Why has Israeli Prime Minister Benjamin Netanyahu remained in office as long as he has? He drastically cut the rate at which Palestinians murdered Israelis. The left screwed up so massively in Israel that they are but a shadow of their former size, even a decade later.

The best explanation may be a small film, “Born in Jerusalem,” about the repression of personal memory that has allowed Israelis to move on while leaving an unsettling sense of missing time.

No single episode has shaped Israel’s population and politics like the wave of suicide bombings perpetrated by Palestinians in the first years of the 21st century. Much of what you see here in 2019 is the aftermath of that time, and every election since has been held in its shadow. The attacks, which killed hundreds of Israeli civilians, ended hopes for a negotiated peace and destroyed the left, which was in power when the wave began. Any sympathy that the Israeli majority had toward Palestinians evaporated.

More than any other single development, that period explains the durability of Benjamin Netanyahu, which outsiders sometimes struggle to understand. Simply put, in the decade before Mr. Netanyahu came to power in 2009, the fear of death accompanied us in public places. There was a chance your child could be blown up on the bus home from school. In the decade since, that has ceased to be the case. Next to that fact, all other issues pale. Whatever credit the prime minister really deserves for the change, for many voters it’s a good enough reason to keep him in power on Sept. 17. …

The film’s Ronen is the alter ego of Yossi Atia, 39 … He explains the odd social calculations that would follow an attack: If eight people, say, had just been killed on a bus, could you go out with a friend for a drink that evening? (Yes.) What if it was 12 people in a cafe? Could you go on a date? (No.) Ronen has an actual chart.

I remember those quandaries of terror etiquette, just as I remember standing at a bus stop when I heard a suicide bomber blow himself up and murder 11 people one street over, at Café Moment. My mother passed through the Nahariya train station right before a suicide bomber struck there, and my sister was in a cafeteria at the Hebrew University campus when Palestinians blew up a different cafeteria. I’ve got many more memories like that, all of them standard for the time.

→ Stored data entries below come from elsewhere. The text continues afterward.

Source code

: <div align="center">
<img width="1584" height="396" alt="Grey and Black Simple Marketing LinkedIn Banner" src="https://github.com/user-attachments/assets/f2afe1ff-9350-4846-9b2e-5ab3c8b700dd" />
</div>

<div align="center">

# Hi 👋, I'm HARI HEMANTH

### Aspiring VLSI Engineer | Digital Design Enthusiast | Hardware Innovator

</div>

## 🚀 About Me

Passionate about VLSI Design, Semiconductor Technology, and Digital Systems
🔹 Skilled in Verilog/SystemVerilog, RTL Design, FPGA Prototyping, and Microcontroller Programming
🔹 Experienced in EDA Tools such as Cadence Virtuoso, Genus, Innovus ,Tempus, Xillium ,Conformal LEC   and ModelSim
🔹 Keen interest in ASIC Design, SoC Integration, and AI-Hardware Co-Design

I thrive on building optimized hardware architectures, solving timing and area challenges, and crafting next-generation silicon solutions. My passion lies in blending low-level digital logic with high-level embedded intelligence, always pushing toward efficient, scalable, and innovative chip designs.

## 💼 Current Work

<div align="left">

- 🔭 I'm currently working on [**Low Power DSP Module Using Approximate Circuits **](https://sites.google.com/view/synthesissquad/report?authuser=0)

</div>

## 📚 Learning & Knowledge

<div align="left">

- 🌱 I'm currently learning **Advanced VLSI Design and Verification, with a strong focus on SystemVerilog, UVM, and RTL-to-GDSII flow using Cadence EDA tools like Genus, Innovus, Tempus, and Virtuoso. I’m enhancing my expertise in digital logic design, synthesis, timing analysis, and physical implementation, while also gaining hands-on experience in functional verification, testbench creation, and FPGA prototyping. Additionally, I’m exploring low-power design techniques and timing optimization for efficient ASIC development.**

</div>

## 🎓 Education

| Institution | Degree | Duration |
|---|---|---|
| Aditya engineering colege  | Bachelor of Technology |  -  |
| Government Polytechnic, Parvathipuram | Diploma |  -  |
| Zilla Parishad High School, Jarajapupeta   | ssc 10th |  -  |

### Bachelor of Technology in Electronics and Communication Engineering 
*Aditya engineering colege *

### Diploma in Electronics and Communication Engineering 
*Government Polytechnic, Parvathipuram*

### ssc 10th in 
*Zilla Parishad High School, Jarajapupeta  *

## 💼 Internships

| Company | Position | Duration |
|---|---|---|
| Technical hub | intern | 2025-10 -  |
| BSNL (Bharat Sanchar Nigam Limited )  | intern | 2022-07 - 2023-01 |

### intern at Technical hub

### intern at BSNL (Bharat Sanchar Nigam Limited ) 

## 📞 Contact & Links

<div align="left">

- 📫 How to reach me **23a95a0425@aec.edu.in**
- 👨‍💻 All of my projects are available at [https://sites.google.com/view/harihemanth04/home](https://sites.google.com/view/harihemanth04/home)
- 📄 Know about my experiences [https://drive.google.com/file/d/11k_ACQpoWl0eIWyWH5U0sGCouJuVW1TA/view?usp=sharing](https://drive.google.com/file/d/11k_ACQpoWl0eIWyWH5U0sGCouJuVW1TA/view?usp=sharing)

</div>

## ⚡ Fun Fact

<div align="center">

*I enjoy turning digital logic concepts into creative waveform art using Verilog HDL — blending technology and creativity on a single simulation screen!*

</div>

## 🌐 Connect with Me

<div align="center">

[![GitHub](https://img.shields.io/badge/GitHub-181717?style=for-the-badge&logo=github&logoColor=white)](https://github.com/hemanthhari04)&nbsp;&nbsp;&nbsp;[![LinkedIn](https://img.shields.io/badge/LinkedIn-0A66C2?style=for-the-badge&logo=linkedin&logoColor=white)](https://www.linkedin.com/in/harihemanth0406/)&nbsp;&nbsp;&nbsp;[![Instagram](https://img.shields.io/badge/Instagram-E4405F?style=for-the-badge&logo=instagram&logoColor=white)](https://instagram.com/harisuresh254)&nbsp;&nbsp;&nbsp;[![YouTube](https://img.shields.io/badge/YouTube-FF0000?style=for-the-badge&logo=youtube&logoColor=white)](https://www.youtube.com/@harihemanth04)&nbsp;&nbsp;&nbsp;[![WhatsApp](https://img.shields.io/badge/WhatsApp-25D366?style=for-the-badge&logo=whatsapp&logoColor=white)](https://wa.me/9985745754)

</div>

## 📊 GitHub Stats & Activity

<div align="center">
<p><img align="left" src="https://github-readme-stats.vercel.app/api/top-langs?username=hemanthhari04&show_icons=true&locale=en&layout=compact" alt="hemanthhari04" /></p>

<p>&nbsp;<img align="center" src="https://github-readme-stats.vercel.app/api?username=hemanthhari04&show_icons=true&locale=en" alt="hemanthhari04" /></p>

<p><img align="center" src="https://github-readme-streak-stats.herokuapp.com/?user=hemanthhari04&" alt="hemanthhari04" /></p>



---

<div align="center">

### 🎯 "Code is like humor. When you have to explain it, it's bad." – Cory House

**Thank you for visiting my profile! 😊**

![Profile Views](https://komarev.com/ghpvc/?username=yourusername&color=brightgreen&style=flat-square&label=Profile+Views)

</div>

When I spoke to Mr. Atia, he said he thought Israelis avoid the subject for an obvious reason: It’s too awful. Because the carnage wasn’t on a distant battlefield or limited to soldiers, the experience encompassed the whole society, and you don’t forget images or fear like that even if you’ve forced it all down to the murkiest layers of your brain. “It wasn’t a military war, it was a civil war, and the victims were civilians,” he said. His character, Ronen, wants to talk about it, and that makes him strange: “No one wants to listen.” …

The events Ronen describes to his tourists seem hard to believe. But he knows they happened, and so does the Israeli electorate. As a psychiatrist might tell us, the deeper something is repressed, the more power it exerts. So when Mr. Netanyahu declares in an election ad that “in the stormy Mideastern sea we’ve proven that we can keep Israel an island of stability and safety,” we all know what he means, even if we don’t vote for him. That’s his strongest card, and if he wins, that will be why. The scenario we’re afraid of is clear even if it doesn’t have a name. It doesn’t need one.

The Israeli left would bring back the old policies.

Milder echoes in Australia: the left would bring back the boat people, because they still haven’t learned the lesson or disowned their past policies. On the contrary, Australian Labor are still flaunting the attitudes that led to the boat people invasion as a sign of their moral virtue.